Intergroup 0144 - phase III trial of 5-FU based chemotherapy regimens plus radiotherapy (XRT) in postoperative adjuvant rectal cancer. Bolus 5-FU vs prolonged venous infusion (PVI) before and after XRT + PVI vs bolus 5-FU + leukovorin (LV) + levamisole (LEV) before and after XRT + bolus 5-FU + LV
Reviewer: Walter Sall, MD
Last Modified: June 1, 2003
Presenter: S.R. Smalley Presenter's Affiliation: SWOG Type of Session: Scientific
5-FU based chemoradiotherapy is standard post-operative management of T3-4N0 or node positive rectal cancer patients. Controversy regarding the optimal method of 5-FU delivery exists.
The Intergroup 864751 trial suggested improved RFS and OS in patients treated with PVI 5-FU during RT vs bolus 5-FU.
This trial studied pre and post-radiotherapy bolus 5-FU with concurrent PVI vs PVI 5-FU before, during and after XRT vs biochemically modulated bolus 5-FU with no PVI, thus avoiding central line placement
Materials and Methods
This is a three arm prospective, randomized trial.
Eligible patients included completely resected T3-4N0 or T1-4N1-3 rectal cancer patients. 1917 patients were randomized between 1994 and 2000.
Median follow up was 5 years.
Patients were stratified by type of operation, nodal stage, T stage and time from surgery to registration.
Arm 1 patients received 2 five day cycles of bolus 5-FU before and after XRT (50.4 - 54Gy) plus PVI 5-FU during XRT. Arm 2 patients received PVI 5-FU 42 days before, during and 56 days after XRT. Arm 3 patients received 2 five day cycles of bolus 5-FU with leucovorin before and after XRT and bolus 5-FU/leucovorin during XRT. Lev was also given before and after XRT in this arm.
Toxicity was similar with 1% lethal toxicity in all arms. However, Grade III/IV hematologic toxicity was about 50% in the two bolus arms vs 4% in the all PVI arm.

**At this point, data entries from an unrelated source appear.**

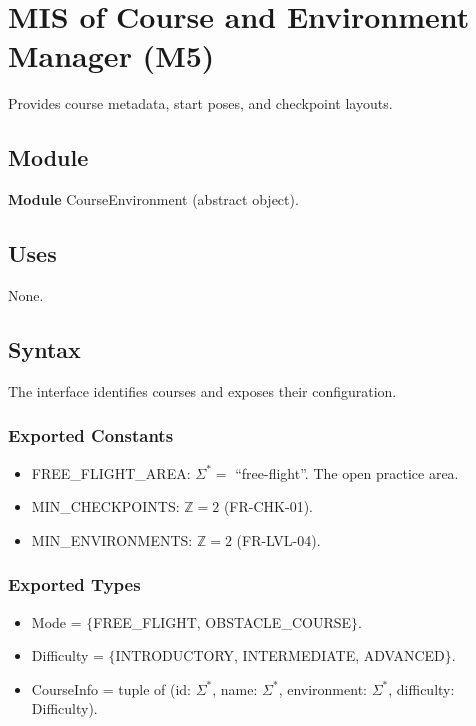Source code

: \documentclass[12pt, titlepage]{article}
\begin{document}
\section{MIS of Course and Environment Manager (M5)} \label{sec:M5}

Provides course metadata, start poses, and checkpoint layouts.

\subsection{Module}

\textbf{Module} CourseEnvironment (abstract object).

\subsection{Uses}

None.

\subsection{Syntax}

The interface identifies courses and exposes their configuration.

\subsubsection{Exported Constants}

\begin{itemize}
\item FREE\_FLIGHT\_AREA: $\Sigma^* =$ ``free-flight''. The open practice area.
\item MIN\_CHECKPOINTS: $\mathbb{Z} = 2$ (FR-CHK-01).
\item MIN\_ENVIRONMENTS: $\mathbb{Z} = 2$ (FR-LVL-04).
\end{itemize}

\subsubsection{Exported Types}

\begin{itemize}
\item Mode = $\{$FREE\_FLIGHT, OBSTACLE\_COURSE$\}$.
\item Difficulty = $\{$INTRODUCTORY, INTERMEDIATE, ADVANCED$\}$.
\item CourseInfo = tuple of (id: $\Sigma^*$, name: $\Sigma^*$, environment:
  $\Sigma^*$, difficulty: Difficulty).
\end{itemize}
\end{document}
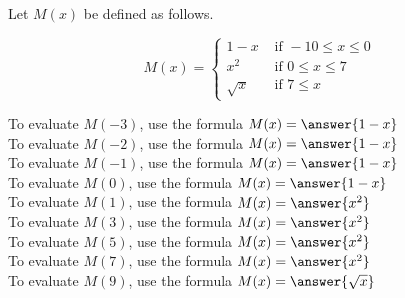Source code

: \documentclass{ximera}
\author{Lee Wayand}
\begin{document}
\begin{exercise}




Let $M(x)$ be defined as follows.

\[
M(x) = 
\begin{cases}
  1 - x & \text{ if } -10 \le x \leq 0 \\
  x^2 & \text{ if } 0 \le x \leq 7 \\
  \sqrt{x} & \text{ if } 7 \le x 
\end{cases}
\]



To evaluate $M(-3)$, use the formula $M(x) = \answer{1 - x}$ \\


To evaluate $M(-2)$, use the formula $M(x) = \answer{1 - x}$ \\


To evaluate $M(-1)$, use the formula $M(x) = \answer{1 - x}$ \\


To evaluate $M(0)$, use the formula $M(x) = \answer{1 - x}$ \\


To evaluate $M(1)$, use the formula $M(x) = \answer{x^2}$ \\


To evaluate $M(3)$, use the formula $M(x) = \answer{x^2}$ \\


To evaluate $M(5)$, use the formula $M(x) = \answer{x^2}$ \\


To evaluate $M(7)$, use the formula $M(x) = \answer{x^2}$ \\


To evaluate $M(9)$, use the formula $M(x) = \answer{\sqrt{x}}$ \\


\end{exercise}
\end{document}
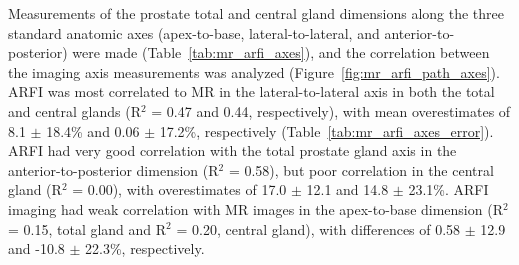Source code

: Measurements of the prostate total and central gland dimensions along the three
standard anatomic axes (apex-to-base, lateral-to-lateral, and
anterior-to-posterior) were made (Table~\ref{tab:mr_arfi_axes}), and the
correlation between the imaging axis measurements was analyzed
(Figure~\ref{fig:mr_arfi_path_axes}).  ARFI was most correlated to MR in the
lateral-to-lateral axis in both the total and central glands (R$^2$ = 0.47 and
0.44, respectively), with mean overestimates of 8.1 $\pm$ 18.4\% and 0.06 $\pm$
17.2\%, respectively (Table~\ref{tab:mr_arfi_axes_error}).  ARFI had very good
correlation with the total prostate gland axis in the anterior-to-posterior
dimension (R$^2$ = 0.58), but poor correlation in the central gland (R$^2$ =
0.00), with overestimates of 17.0 $\pm$ 12.1 and 14.8 $\pm$ 23.1\%.  ARFI
imaging had weak correlation with MR images in the apex-to-base dimension
(R$^2$ = 0.15, total gland and R$^2$ = 0.20, central gland), with differences
of 0.58 $\pm$ 12.9 and -10.8 $\pm$ 22.3\%, respectively.





%

%

%
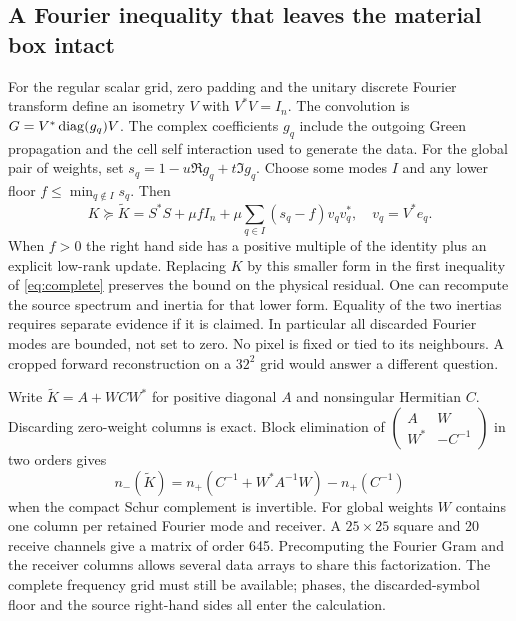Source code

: \documentclass[anonymous,12pt]{iopjournal}
\theoremstyle{remark}\newtheorem{remark}[theorem]{Remark}
\numberwithin{equation}{section}
\begin{document}
\subsection{A Fourier inequality that leaves the material box intact}
For the regular scalar grid, zero padding and the unitary discrete Fourier transform define an isometry $V$ with $V^*V=I_n$. The convolution is $G=V^*\operatorname{diag}(g_q)V$. The complex coefficients $g_q$ include the outgoing Green propagation and the cell self interaction used to generate the data. For the global pair of weights, set $s_q=1-u\Re g_q+t\Im g_q$. Choose some modes $I$ and any lower floor $f\le\min_{q\notin I}s_q$. Then
\begin{equation}
 K\succeq \widetilde K=S^*S+\mu f I_n+
                  \mu\sum_{q\in I}(s_q-f)v_qv_q^*,\quad v_q=V^*e_q.
 \label{eq:fourfloor}
\end{equation}
When $f>0$ the right hand side has a positive multiple of the identity plus an explicit low-rank update. Replacing $K$ by this smaller form in the first inequality of \eqref{eq:complete} preserves the bound on the physical residual. One can recompute the source spectrum and inertia for that lower form. Equality of the two inertias requires separate evidence if it is claimed. In particular all discarded Fourier modes are bounded, not set to zero. No pixel is fixed or tied to its neighbours. A cropped forward reconstruction on a $32^2$ grid would answer a different question.

Write $\widetilde K=A+W C W^*$ for positive diagonal $A$ and nonsingular Hermitian $C$. Discarding zero-weight columns is exact. Block elimination of $\left(\begin{smallmatrix}A&W\\W^*&-C^{-1}\end{smallmatrix}\right)$ in two orders gives
\begin{equation}
 n_-(\widetilde K)=n_+(C^{-1}+W^*A^{-1}W)-n_+(C^{-1})\label{eq:smallin}
\end{equation}
when the compact Schur complement is invertible. For global weights $W$ contains one column per retained Fourier mode and receiver. A $25\times25$ square and 20 receive channels give a matrix of order 645. Precomputing the Fourier Gram and the receiver columns allows several data arrays to share this factorization. The complete frequency grid must still be available; phases, the discarded-symbol floor and the source right-hand sides all enter the calculation.
\end{document}

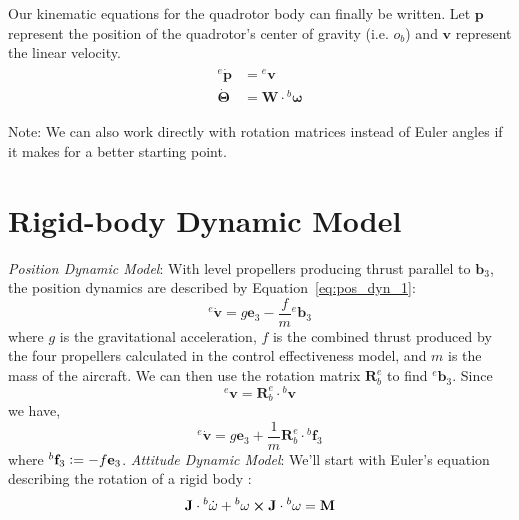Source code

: \documentclass{article}
\newcommand{\defeq}{\vcentcolon=}
\begin{document}
		Our kinematic equations for the quadrotor body can finally be written.  Let $\mathbf{p}$ represent the position of the quadrotor's center of gravity (i.e. $o_b$)  and $\mathbf{v}$ represent the linear velocity.  
		\begin{align}
			\begin{split}
				{}^e \dot{\mathbf{p}} &= {}^e \mathbf{v} \\
				\dot{\mathbf{\Theta}} &= \mathbf{W} \cdot {}^b\mathbf{\omega}
			\end{split}
			\label{eq:kinematic_equations}
		\end{align}
	
		Note: We can also work directly with rotation matrices instead of Euler angles if it makes for a better starting point.  
	\section*{Rigid-body Dynamic Model}
	\textit{Position Dynamic Model}:
	With level propellers producing thrust parallel to $\mathbf{b}_3$, the position dynamics are described by Equation~\ref{eq:pos_dyn_1}:
	\begin{equation}
		{}^e\dot{\mathbf{v}} = g \mathbf{e}_3 - \frac{f}{m}{}^e\mathbf{b}_3
		\label{eq:pos_dyn_1}
	\end{equation}
	where $g$ is the gravitational acceleration, $f$ is the combined thrust produced by the four propellers calculated in the control effectiveness model, and $m$ is the mass of the aircraft.  We can then use the rotation matrix $\mathbf{R}_b^e$ to find ${}^e\mathbf{b}_3$.  Since
	\begin{equation}
		{}^e \mathbf{v} =\mathbf{R}_b^e \cdot {}^b\mathbf{v}
		\label{eq:pos_dyn_2}
	\end{equation}
	we have,
	\begin{equation}
		{}^e\dot{\mathbf{v}} = g \mathbf{e}_3 + \frac{1}{m}\mathbf{R}_b^e\cdot{}^b\mathbf{f}_3
		\label{eq:pos_dyn_final}
	\end{equation}
	where ${}^b\mathbf{f}_3 \defeq -f\mathbf{e}_3$.
	\newline \newline \textit{Attitude Dynamic Model}:  We'll start with Euler's equation describing the rotation of a rigid body \cite{ClassicalDynamicsParticles1965}: 
	\begin{equation}
		\mathbf{J} \cdot {}^b\dot{\mathbf{\omega}} + {}^b\mathbf{\omega} \cross \mathbf{J}\cdot{}^b\mathbf{\omega}= \mathbf{M}
		\label{eq:euler_eqn}
	\end{equation}
\end{document}
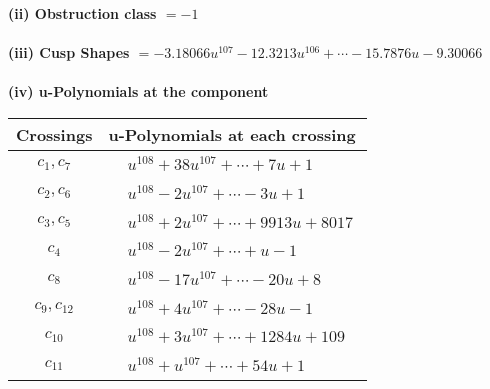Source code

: \documentclass[1p]{elsarticle_modified}
\theoremstyle{definition}
\begin{document}
\flushleft \textbf{(ii) Obstruction class $= -1$}\\~\\
\flushleft \textbf{(iii) Cusp Shapes $= -3.18066 u^{107}-12.3213 u^{106}+\cdots-15.7876 u-9.30066$}\\~\\
\newpage\renewcommand{\arraystretch}{1}
\flushleft \textbf{(iv) u-Polynomials at the component}\newline \\
\begin{tabular}{m{50pt}|m{274pt}}
Crossings & \hspace{64pt}u-Polynomials at each crossing \\
\hline $$\begin{aligned}c_{1},c_{7}\end{aligned}$$&$\begin{aligned}
&u^{108}+38 u^{107}+\cdots+7 u+1
\end{aligned}$\\
\hline $$\begin{aligned}c_{2},c_{6}\end{aligned}$$&$\begin{aligned}
&u^{108}-2 u^{107}+\cdots-3 u+1
\end{aligned}$\\
\hline $$\begin{aligned}c_{3},c_{5}\end{aligned}$$&$\begin{aligned}
&u^{108}+2 u^{107}+\cdots+9913 u+8017
\end{aligned}$\\
\hline $$\begin{aligned}c_{4}\end{aligned}$$&$\begin{aligned}
&u^{108}-2 u^{107}+\cdots+u-1
\end{aligned}$\\
\hline $$\begin{aligned}c_{8}\end{aligned}$$&$\begin{aligned}
&u^{108}-17 u^{107}+\cdots-20 u+8
\end{aligned}$\\
\hline $$\begin{aligned}c_{9},c_{12}\end{aligned}$$&$\begin{aligned}
&u^{108}+4 u^{107}+\cdots-28 u-1
\end{aligned}$\\
\hline $$\begin{aligned}c_{10}\end{aligned}$$&$\begin{aligned}
&u^{108}+3 u^{107}+\cdots+1284 u+109
\end{aligned}$\\
\hline $$\begin{aligned}c_{11}\end{aligned}$$&$\begin{aligned}
&u^{108}+u^{107}+\cdots+54 u+1
\end{aligned}$\\
\hline
\end{tabular}\\~\\
\end{document}
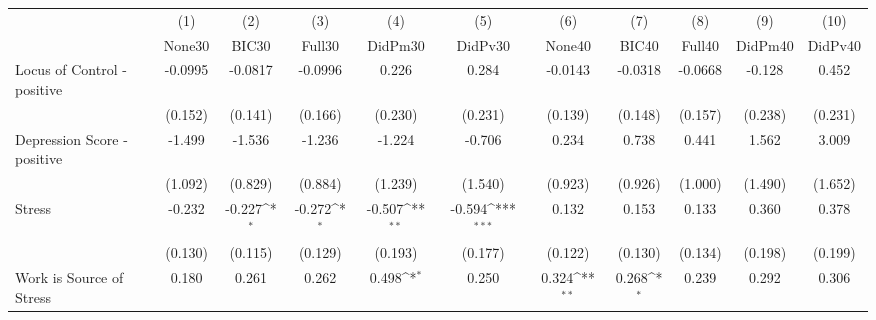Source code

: {
\def\sym#1{\ifmmode^{#1}\else\(^{#1}\)\fi}
\begin{tabular}{l*{10}{c}}
\toprule
            &\multicolumn{1}{c}{(1)}&\multicolumn{1}{c}{(2)}&\multicolumn{1}{c}{(3)}&\multicolumn{1}{c}{(4)}&\multicolumn{1}{c}{(5)}&\multicolumn{1}{c}{(6)}&\multicolumn{1}{c}{(7)}&\multicolumn{1}{c}{(8)}&\multicolumn{1}{c}{(9)}&\multicolumn{1}{c}{(10)}\\
            &\multicolumn{1}{c}{None30}&\multicolumn{1}{c}{BIC30}&\multicolumn{1}{c}{Full30}&\multicolumn{1}{c}{DidPm30}&\multicolumn{1}{c}{DidPv30}&\multicolumn{1}{c}{None40}&\multicolumn{1}{c}{BIC40}&\multicolumn{1}{c}{Full40}&\multicolumn{1}{c}{DidPm40}&\multicolumn{1}{c}{DidPv40}\\
\midrule
Locus of Control - positive&     -0.0995         &     -0.0817         &     -0.0996         &       0.226         &       0.284         &     -0.0143         &     -0.0318         &     -0.0668         &      -0.128         &       0.452         \\
            &     (0.152)         &     (0.141)         &     (0.166)         &     (0.230)         &     (0.231)         &     (0.139)         &     (0.148)         &     (0.157)         &     (0.238)         &     (0.231)         \\
\addlinespace
Depression Score - positive&      -1.499         &      -1.536         &      -1.236         &      -1.224         &      -0.706         &       0.234         &       0.738         &       0.441         &       1.562         &       3.009         \\
            &     (1.092)         &     (0.829)         &     (0.884)         &     (1.239)         &     (1.540)         &     (0.923)         &     (0.926)         &     (1.000)         &     (1.490)         &     (1.652)         \\
\addlinespace
Stress      &      -0.232         &      -0.227\sym{*}  &      -0.272\sym{*}  &      -0.507\sym{**} &      -0.594\sym{***}&       0.132         &       0.153         &       0.133         &       0.360         &       0.378         \\
            &     (0.130)         &     (0.115)         &     (0.129)         &     (0.193)         &     (0.177)         &     (0.122)         &     (0.130)         &     (0.134)         &     (0.198)         &     (0.199)         \\
\addlinespace
Work is Source of Stress&       0.180         &       0.261         &       0.262         &       0.498\sym{*}  &       0.250         &       0.324\sym{**} &       0.268\sym{*}  &       0.239         &       0.292         &       0.306         \\

\end{tabular}}
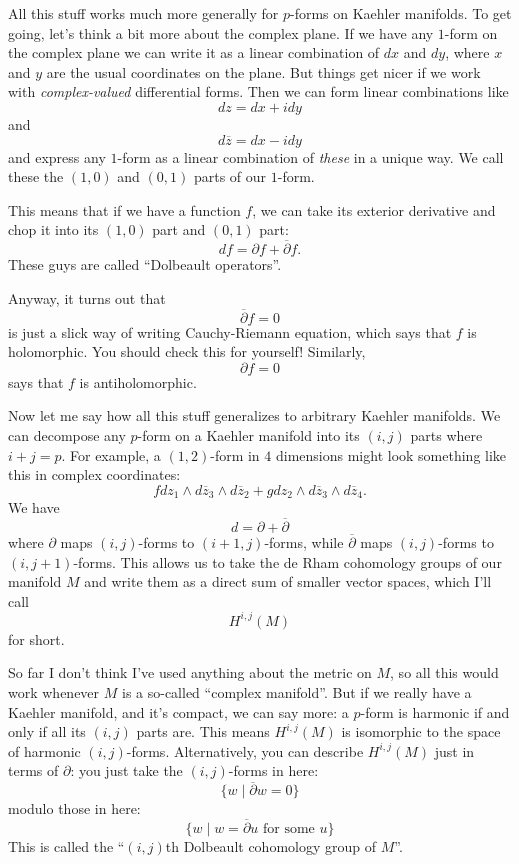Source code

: \documentclass{article}
\begin{document}
All this stuff works much more generally for \(p\)-forms on Kaehler
manifolds. To get going, let's think a bit more about the complex plane.
If we have any \(1\)-form on the complex plane we can write it as a
linear combination of \(dx\) and \(dy\), where \(x\) and \(y\) are the
usual coordinates on the plane. But things get nicer if we work with
\emph{complex-valued} differential forms. Then we can form linear
combinations like \[dz = dx + idy\] and \[d\overline{z} = dx - idy\] and
express any \(1\)-form as a linear combination of \emph{these} in a
unique way. We call these the \((1,0)\) and \((0,1)\) parts of our
\(1\)-form.

This means that if we have a function \(f\), we can take its exterior
derivative and chop it into its \((1,0)\) part and \((0,1)\) part:
\[df = \partial f+\overline{\partial}f.\] These guys are called
``Dolbeault operators''.

Anyway, it turns out that \[\overline{\partial}f = 0\] is just a slick
way of writing Cauchy-Riemann equation, which says that \(f\) is
holomorphic. You should check this for yourself! Similarly,
\[\partial f = 0\] says that \(f\) is antiholomorphic.

Now let me say how all this stuff generalizes to arbitrary Kaehler
manifolds. We can decompose any \(p\)-form on a Kaehler manifold into
its \((i,j)\) parts where \(i+j = p\). For example, a \((1,2)\)-form in
\(4\) dimensions might look something like this in complex coordinates:
\[f dz_1\wedge d\overline{z}_3\wedge d\overline{z}_2 + g dz_2\wedge d\overline{z}_3\wedge d\overline{z}_4.\]
We have \[d = \partial + \overline{\partial}\] where \(\partial\) maps
\((i,j)\)-forms to \((i+1,j)\)-forms, while \(\overline{\partial}\) maps
\((i,j)\)-forms to \((i,j+1)\)-forms. This allows us to take the de Rham
cohomology groups of our manifold \(M\) and write them as a direct sum
of smaller vector spaces, which I'll call \[H^{i,j}(M)\] for short.

So far I don't think I've used anything about the metric on \(M\), so
all this would work whenever \(M\) is a so-called ``complex manifold''.
But if we really have a Kaehler manifold, and it's compact, we can say
more: a \(p\)-form is harmonic if and only if all its \((i,j)\) parts
are. This means \(H^{i,j}(M)\) is isomorphic to the space of harmonic
\((i,j)\)-forms. Alternatively, you can describe \(H^{i,j}(M)\) just in
terms of \(\partial\): you just take the \((i,j)\)-forms in here:
\[\{w \mid \overline{\partial}w = 0\}\] modulo those in here:
\[\{w \mid \mbox{$w=\overline{\partial}u$ for some $u$}\}\] This is
called the ``\((i,j)\)th Dolbeault cohomology group of \(M\)''.
\end{document}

RFS and OS was similar in all arms with 3 year OS of 81-83%.
However when comparing arm 1 only to arm 2, 5 year OS was 67% vs 72% (one sided p=0.04) with the trend favoring all PVI 5-FU.
A nonsignificant trend towards improved OS with all PVI 5-FU was seen. This deserves further investigation but is not sufficient to make this regimen the standard.
Bolus regimens with no PVI are effective and especially useful if a central line needs to be avoided.
Further study is needed to determine if the added toxicity and cost of PVI drug delivery is justified by the potential clinical benefit.
This study provides evidence that there is no dramatic difference in efficacy between different administration schedules of 5-FU for adjuvant rectal cancer treatment. This provides flexibility for the clinician to choose a regimen based on factors such as desired toxicity profile, demands of the patient and ability to place a central line. Further prospective studies of PVI 5-FU vs bolus are needed in order to determine if the non-significant trend towards improved OS with PVI seen in this study truly exists. For the moment any of these regimens are acceptable in clinical practice.